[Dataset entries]
==*==
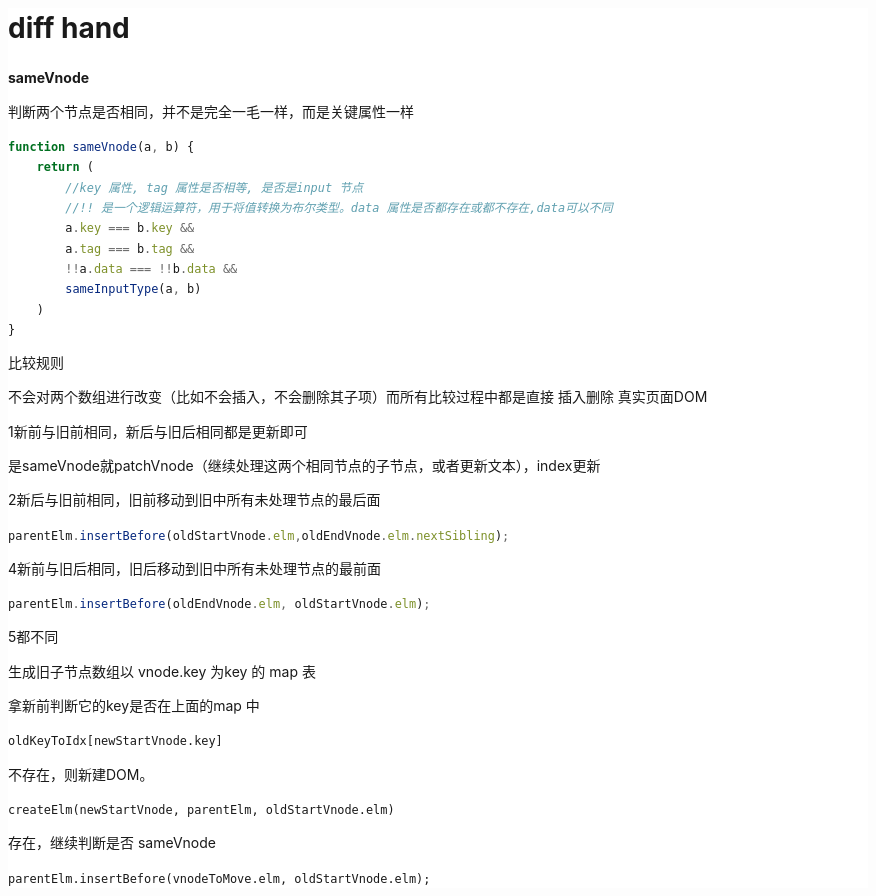 


# diff hand

**sameVnode**

判断两个节点是否相同，并不是完全一毛一样，而是关键属性一样

```js
function sameVnode(a, b) {    
    return (
        //key 属性, tag 属性是否相等, 是否是input 节点
        //!! 是一个逻辑运算符，用于将值转换为布尔类型。data 属性是否都存在或都不存在,data可以不同
        a.key === b.key &&
        a.tag === b.tag &&
        !!a.data === !!b.data &&
        sameInputType(a, b)
    )
}
```

比较规则

不会对两个数组进行改变（比如不会插入，不会删除其子项）而所有比较过程中都是直接 插入删除 真实页面DOM

1新前与旧前相同，新后与旧后相同都是更新即可

是sameVnode就patchVnode（继续处理这两个相同节点的子节点，或者更新文本），index更新

2新后与旧前相同，旧前移动到旧中所有未处理节点的最后面

```js
parentElm.insertBefore(oldStartVnode.elm,oldEndVnode.elm.nextSibling);
```

4新前与旧后相同，旧后移动到旧中所有未处理节点的最前面

```js
parentElm.insertBefore(oldEndVnode.elm, oldStartVnode.elm);
```

5都不同

生成旧子节点数组以 vnode.key 为key 的 map 表

拿新前判断它的key是否在上面的map 中 

```
oldKeyToIdx[newStartVnode.key]
```

不存在，则新建DOM。

```
createElm(newStartVnode, parentElm, oldStartVnode.elm)
```

存在，继续判断是否 sameVnode

```
parentElm.insertBefore(vnodeToMove.elm, oldStartVnode.elm);
```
==*==
Your goal> Where in the records above does the word "insertBefore" appear? Copy each line that holds it.

Answer to the problem>
parentElm.insertBefore(oldStartVnode.elm,oldEndVnode.elm.nextSibling);
parentElm.insertBefore(oldEndVnode.elm, oldStartVnode.elm);
parentElm.insertBefore(vnodeToMove.elm, oldStartVnode.elm);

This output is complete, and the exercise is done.